“Even the greatest mathematicians, the ones that we would put into our mythology of great mathematicians, had to do a great deal of leg work in order to get to the solution in the end.”
“Growing up, I would have to watch the other children and learn from my mistakes. I would have to push myself to overcome the things most people don't have to think about. Brushing my teeth was very difficult because of the noise of the brush.”
“I was incredibly lucky that my first book found a large and loyal readership. It changed my life - from being a very withdrawn adult to living in Paris as a full-time writer. It has also given me enormous confidence.”
“I recited Pi to 22,514 decimal points in five hours and nine minutes. I was able to do this because of weeks of study, aided by the unusual synaesthesic way my mind perceives numbers as complex multidimensional coloured and textured shapes.”
“37 is a lumpy number, a bit like porridge.
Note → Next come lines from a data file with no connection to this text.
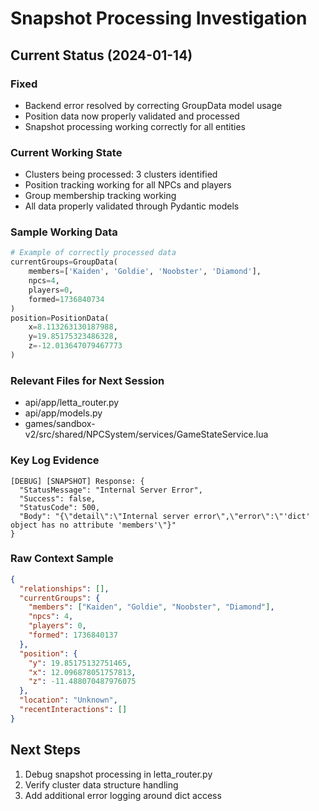 # Snapshot Processing Investigation

## Current Status (2024-01-14)

### Fixed
- Backend error resolved by correcting GroupData model usage
- Position data now properly validated and processed
- Snapshot processing working correctly for all entities

### Current Working State
- Clusters being processed: 3 clusters identified
- Position tracking working for all NPCs and players
- Group membership tracking working
- All data properly validated through Pydantic models

### Sample Working Data
```python
# Example of correctly processed data
currentGroups=GroupData(
    members=['Kaiden', 'Goldie', 'Noobster', 'Diamond'], 
    npcs=4, 
    players=0, 
    formed=1736840734
)
position=PositionData(
    x=8.113263130187988, 
    y=19.85175323486328, 
    z=-12.013647079467773
)
```

### Relevant Files for Next Session
- api/app/letta_router.py
- api/app/models.py
- games/sandbox-v2/src/shared/NPCSystem/services/GameStateService.lua

### Key Log Evidence
```
[DEBUG] [SNAPSHOT] Response: {
  "StatusMessage": "Internal Server Error",
  "Success": false,
  "StatusCode": 500,
  "Body": "{\"detail\":\"Internal server error\",\"error\":\"'dict' object has no attribute 'members'\"}"
}
```

### Raw Context Sample
```json
{
  "relationships": [],
  "currentGroups": {
    "members": ["Kaiden", "Goldie", "Noobster", "Diamond"],
    "npcs": 4,
    "players": 0,
    "formed": 1736840137
  },
  "position": {
    "y": 19.85175132751465,
    "x": 12.096878051757813,
    "z": -11.488070487976075
  },
  "location": "Unknown",
  "recentInteractions": []
}
```

## Next Steps
1. Debug snapshot processing in letta_router.py
2. Verify cluster data structure handling
3. Add additional error logging around dict access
Six is very small and dark and cold, and whenever I was little trying to understand what sadness is I would imagine myself inside a number six and having that experience of cold and darkness. Similarly, number four is a shy number.”
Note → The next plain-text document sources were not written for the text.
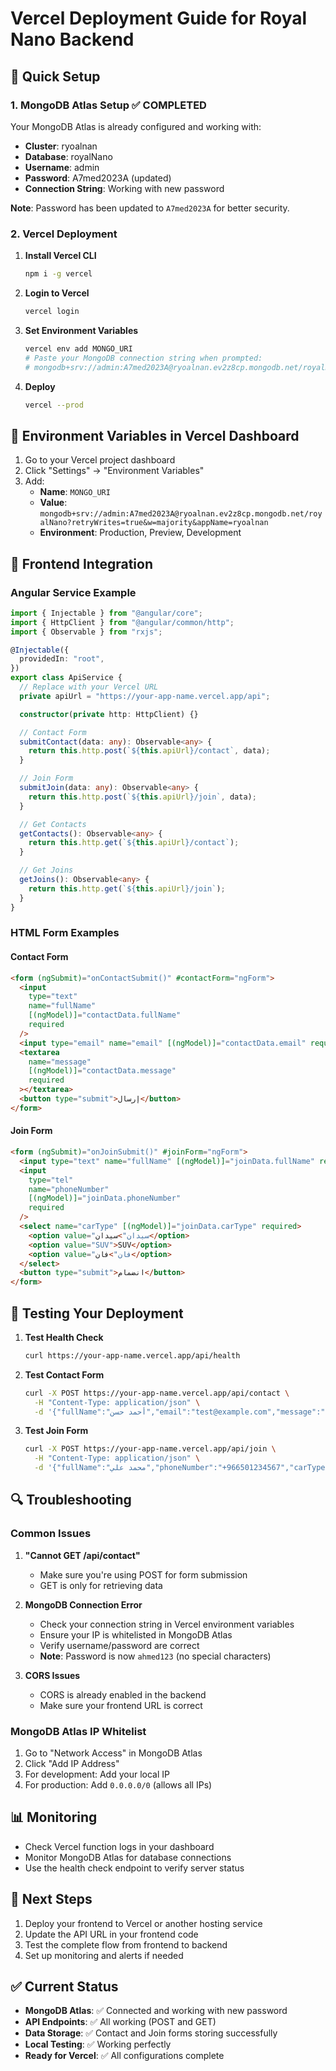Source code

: # Vercel Deployment Guide for Royal Nano Backend

## 🚀 Quick Setup

### 1. MongoDB Atlas Setup ✅ COMPLETED

Your MongoDB Atlas is already configured and working with:

- **Cluster**: ryoalnan
- **Database**: royalNano
- **Username**: admin
- **Password**: A7med2023A (updated)
- **Connection String**: Working with new password

**Note**: Password has been updated to `A7med2023A` for better security.

### 2. Vercel Deployment

1. **Install Vercel CLI**

   ```bash
   npm i -g vercel
   ```

2. **Login to Vercel**

   ```bash
   vercel login
   ```

3. **Set Environment Variables**

   ```bash
   vercel env add MONGO_URI
   # Paste your MongoDB connection string when prompted:
   # mongodb+srv://admin:A7med2023A@ryoalnan.ev2z8cp.mongodb.net/royalNano?retryWrites=true&w=majority&appName=ryoalnan
   ```

4. **Deploy**

   ```bash
   vercel --prod
   ```

## 🔧 Environment Variables in Vercel Dashboard

1. Go to your Vercel project dashboard
2. Click "Settings" → "Environment Variables"
3. Add:
   - **Name**: `MONGO_URI`
   - **Value**: `mongodb+srv://admin:A7med2023A@ryoalnan.ev2z8cp.mongodb.net/royalNano?retryWrites=true&w=majority&appName=ryoalnan`
   - **Environment**: Production, Preview, Development

## 📱 Frontend Integration

### Angular Service Example

```typescript
import { Injectable } from "@angular/core";
import { HttpClient } from "@angular/common/http";
import { Observable } from "rxjs";

@Injectable({
  providedIn: "root",
})
export class ApiService {
  // Replace with your Vercel URL
  private apiUrl = "https://your-app-name.vercel.app/api";

  constructor(private http: HttpClient) {}

  // Contact Form
  submitContact(data: any): Observable<any> {
    return this.http.post(`${this.apiUrl}/contact`, data);
  }

  // Join Form
  submitJoin(data: any): Observable<any> {
    return this.http.post(`${this.apiUrl}/join`, data);
  }

  // Get Contacts
  getContacts(): Observable<any> {
    return this.http.get(`${this.apiUrl}/contact`);
  }

  // Get Joins
  getJoins(): Observable<any> {
    return this.http.get(`${this.apiUrl}/join`);
  }
}
```

### HTML Form Examples

#### Contact Form

```html
<form (ngSubmit)="onContactSubmit()" #contactForm="ngForm">
  <input
    type="text"
    name="fullName"
    [(ngModel)]="contactData.fullName"
    required
  />
  <input type="email" name="email" [(ngModel)]="contactData.email" required />
  <textarea
    name="message"
    [(ngModel)]="contactData.message"
    required
  ></textarea>
  <button type="submit">إرسال</button>
</form>
```

#### Join Form

```html
<form (ngSubmit)="onJoinSubmit()" #joinForm="ngForm">
  <input type="text" name="fullName" [(ngModel)]="joinData.fullName" required />
  <input
    type="tel"
    name="phoneNumber"
    [(ngModel)]="joinData.phoneNumber"
    required
  />
  <select name="carType" [(ngModel)]="joinData.carType" required>
    <option value="سيدان">سيدان</option>
    <option value="SUV">SUV</option>
    <option value="فان">فان</option>
  </select>
  <button type="submit">انضمام</button>
</form>
```

## 🧪 Testing Your Deployment

1. **Test Health Check**

   ```bash
   curl https://your-app-name.vercel.app/api/health
   ```

2. **Test Contact Form**

   ```bash
   curl -X POST https://your-app-name.vercel.app/api/contact \
     -H "Content-Type: application/json" \
     -d '{"fullName":"أحمد حسن","email":"test@example.com","message":"مرحباً"}'
   ```

3. **Test Join Form**

   ```bash
   curl -X POST https://your-app-name.vercel.app/api/join \
     -H "Content-Type: application/json" \
     -d '{"fullName":"محمد علي","phoneNumber":"+966501234567","carType":"سيدان"}'
   ```

## 🔍 Troubleshooting

### Common Issues

1. **"Cannot GET /api/contact"**

   - Make sure you're using POST for form submission
   - GET is only for retrieving data

2. **MongoDB Connection Error**

   - Check your connection string in Vercel environment variables
   - Ensure your IP is whitelisted in MongoDB Atlas
   - Verify username/password are correct
   - **Note**: Password is now `ahmed123` (no special characters)

3. **CORS Issues**

   - CORS is already enabled in the backend
   - Make sure your frontend URL is correct

### MongoDB Atlas IP Whitelist

1. Go to "Network Access" in MongoDB Atlas
2. Click "Add IP Address"
3. For development: Add your local IP
4. For production: Add `0.0.0.0/0` (allows all IPs)

## 📊 Monitoring

- Check Vercel function logs in your dashboard
- Monitor MongoDB Atlas for database connections
- Use the health check endpoint to verify server status

## 🎯 Next Steps

1. Deploy your frontend to Vercel or another hosting service
2. Update the API URL in your frontend code
3. Test the complete flow from frontend to backend
4. Set up monitoring and alerts if needed

## ✅ Current Status

- **MongoDB Atlas**: ✅ Connected and working with new password
- **API Endpoints**: ✅ All working (POST and GET)
- **Data Storage**: ✅ Contact and Join forms storing successfully
- **Local Testing**: ✅ Working perfectly
- **Ready for Vercel**: ✅ All configurations complete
“I'm not sure I'm the only savant with high IQ or with an above average IQ. Again, it may just be that we don't know very many of the others.”
“I feel traveling certainly does broaden the mind. In my case certainly I feel more confident. It gives you a new perspective on the world.”
“I certainly have routines in my day-to-day life that are important to me and still give me feelings of security and control, but the capacity to break out of them every so often as I travel has given me a second wind.”
“I do read a lot, and I think in recent years the ratio between the amount of non-fiction and fiction has tipped quite considerably. I did read fiction as a teenager as well, mostly because I was forced to read fiction, of course, to go through high school.”
“If when we are taught English we are just taught the rules of grammar, it would take all our love of our language away from us. What makes us love a subject like English is when we learn all these fantastic stories. Feeding the imagination is what makes a subject come alive.”